TASK TO COMPLETE — Start to finish, write out the entries exactly, leaving the pictures aside.

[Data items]
************

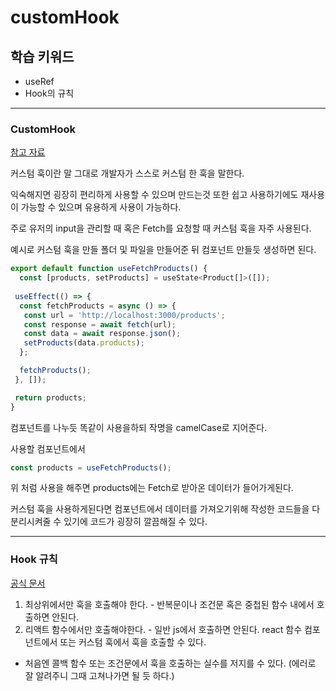 # customHook

## 학습 키워드

* useRef
* Hook의 규칙

* * *

### CustomHook

[참고 자료](https://ko-de-dev-green.tistory.com/71)

커스텀 훅이란 말 그대로 개발자가 스스로 커스텀 한 훅을 말한다.

익숙해지면 굉장히 편리하게 사용할 수 있으며 만드는것 또한 쉽고 사용하기에도 재사용이 가능할 수 있으며 유용하게 사용이 가능하다.

주로 유저의 input을 관리할 때 혹은 Fetch를 요청할 때 커스텀 훅을 자주 사용된다.

예시로 커스텀 훅을 만들 폴더 및 파일을 만들어준 뒤 컴포넌트 만들듯 생성하면 된다.

```js
export default function useFetchProducts() {
  const [products, setProducts] = useState<Product[]>([]);
 
 useEffect(() => {
  const fetchProducts = async () => {
   const url = 'http://localhost:3000/products';
   const response = await fetch(url);
   const data = await response.json();
   setProducts(data.products);
  };

  fetchProducts();
 }, []);

 return products;
}
```

컴포넌트를 나누듯 똑같이 사용을하되 작명을 camelCase로 지어준다.

사용할 컴포넌트에서

```js
const products = useFetchProducts();
```

위 처럼 사용을 해주면 products에는 Fetch로 받아온 데이터가 들어가게된다.

커스텀 훅을 사용하게된다면 컴포넌트에서 데이터를 가져오기위해 작성한 코드들을 다 분리시켜줄 수 있기에 코드가 굉장히 깔끔해질 수 있다.

* * *

### Hook 규칙

[공식 문서](https://ko.legacy.reactjs.org/docs/hooks-rules.html)

1. 최상위에서만 훅을 호출해야 한다. - 반복문이나 조건문 혹은 중첩된 함수 내에서 호출하면 안된다.
2. 리액트 함수에서만 호출해야한다. - 일반 js에서 호출하면 안된다. react 함수 컴포넌트에서 또는 커스텀 훅에서 훅을 호출할 수 있다.

* 처음엔 콜백 함수 또는 조건문에서 훅을 호출하는 실수를 저지를 수 있다. (에러로 잘 알려주니 그때 고쳐나가면 될 듯 하다.)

************

WRITTEN SOLUTION —
 # customHook

## 학습 키워드

* useRef
* Hook의 규칙

* * *

### CustomHook

[참고 자료](https://ko-de-dev-green.tistory.com/71)

커스텀 훅이란 말 그대로 개발자가 스스로 커스텀 한 훅을 말한다.

익숙해지면 굉장히 편리하게 사용할 수 있으며 만드는것 또한 쉽고 사용하기에도 재사용이 가능할 수 있으며 유용하게 사용이 가능하다.

주로 유저의 input을 관리할 때 혹은 Fetch를 요청할 때 커스텀 훅을 자주 사용된다.

예시로 커스텀 훅을 만들 폴더 및 파일을 만들어준 뒤 컴포넌트 만들듯 생성하면 된다.

```js
export default function useFetchProducts() {
  const [products, setProducts] = useState<Product[]>([]);
 
 useEffect(() => {
  const fetchProducts = async () => {
   const url = 'http://localhost:3000/products';
   const response = await fetch(url);
   const data = await response.json();
   setProducts(data.products);
  };

  fetchProducts();
 }, []);

 return products;
}
```

컴포넌트를 나누듯 똑같이 사용을하되 작명을 camelCase로 지어준다.

사용할 컴포넌트에서

```js
const products = useFetchProducts();
```

위 처럼 사용을 해주면 products에는 Fetch로 받아온 데이터가 들어가게된다.

커스텀 훅을 사용하게된다면 컴포넌트에서 데이터를 가져오기위해 작성한 코드들을 다 분리시켜줄 수 있기에 코드가 굉장히 깔끔해질 수 있다.

* * *

### Hook 규칙

[공식 문서](https://ko.legacy.reactjs.org/docs/hooks-rules.html)

1. 최상위에서만 훅을 호출해야 한다. - 반복문이나 조건문 혹은 중첩된 함수 내에서 호출하면 안된다.
2. 리액트 함수에서만 호출해야한다. - 일반 js에서 호출하면 안된다. react 함수 컴포넌트에서 또는 커스텀 훅에서 훅을 호출할 수 있다.

* 처음엔 콜백 함수 또는 조건문에서 훅을 호출하는 실수를 저지를 수 있다. (에러로 잘 알려주니 그때 고쳐나가면 될 듯 하다.)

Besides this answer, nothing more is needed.